My heart stopped. This woman is 68 years old and she is happy about a significant, unplanned weight loss.
So I told her the cautionary tale of my sister-in-law; another WLS survivor, who almost turned into a WLS non-survivor due to her eventually adopting anorexic behaviors (some 20 years after her original surgery), becoming so enamored over the weight loss that she screwed up her own body so badly she was in and out of nursing homes and hospitals. In and out of nursing homes and hospitals, mind you, not for her anorexic behavior or her drastic weight loss, but simply to be treated for the physical problems caused by the anorexic behavior and her drastic weight loss. Because, you know, how could weight loss be a bad thing? I spent 3 months in New Jersey advocating for my SIL while she was in the hospital (again) and bringing home to her healthcare providers the underlying problem; so that they eventually recognized where her problems were coming from (partly her own longstanding mental issues and partly due to her blood chemistry being so screwed up it literally was causing other, severe mental issues).
I told the lady in the waiting area about the science supporting the fact that weight loss after a certain age (she was certainly past that age, as am I) does not improve mortality risk. That you are better off having a stable (albeit high) weight than losing weight.
The lady then mentioned that she had a lot of fat clothes (I was happy that she was okay using the word “fat” as a descriptor) that no longer fit her. She even asked if I would like some of her clothes. (I told her no thank you, as I am, myself, a bit of a clothes addict and have way too many clothes already.) I know there is a FB group where people can sell (or give away) their fat clothes, but I could not remember the name of it – I thought it was called “Fat Too” (and amazingly enough, I was right – go figure!).
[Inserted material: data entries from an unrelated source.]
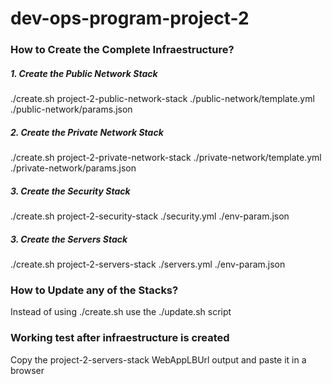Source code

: # dev-ops-program-project-2

### How to Create the Complete Infraestructure?

##### 1. Create the Public Network Stack
./create.sh project-2-public-network-stack ./public-network/template.yml ./public-network/params.json

##### 2. Create the Private Network Stack
./create.sh project-2-private-network-stack ./private-network/template.yml ./private-network/params.json

##### 3. Create the Security Stack
./create.sh project-2-security-stack ./security.yml ./env-param.json

##### 3. Create the Servers Stack
./create.sh project-2-servers-stack ./servers.yml ./env-param.json

### How to Update any of the Stacks?
Instead of using ./create.sh use the ./update.sh script

### Working test after infraestructure is created
Copy the project-2-servers-stack WebAppLBUrl output and paste it in a browser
Then I suggested she check out NAAFA (fka National Association for Fat Acceptance). I explained to her that NAAFA is a civil rights group for fat people and she was really taken by the idea. I also told her NAAFA might be able to point her to a place where her clothes might find a good home. (Mind you, she’s still fat but now is about a 3X and she has a bunch of larger clothes, which can always be used by others; as larger clothes are hard to find in thrift stores, consignment shops and other places where there are less expensive clothing options.)
She even dug out a notebook and a pen and wrote down “NAAFA.org”.
She was called in for her procedure then, and she stood up with quite a bit of difficulty. I’m not a doctor, but to me it looked like she had bone issues (a known problem for WLS survivors) – being severely bent over; having to use a walker (no shaming – you use what you need to use for mobility) and shuffled out of the waiting room.
I just have to wonder what her situation would be without WLS. But there’s no way to tell; and we are all doing the best we can at any given moment, so it was her choice to make. I just wish there was more honest information about the long term risks of WLS.
So I hope she checks out NAAFA. I hope she checks out all of what NAAFA has to offer. I hope she checks out the newsletter and maybe learns about the science being done regarding fat bodies. I hope she can learn to accept and maybe even love her own fat body and stop blaming herself for the failures of diets and WLS.
One of the greatest predictors of poor mortality in the elderly is frailty. And although, still fat, this woman looked, to me, to be frail; and I was both saddened and worried for her.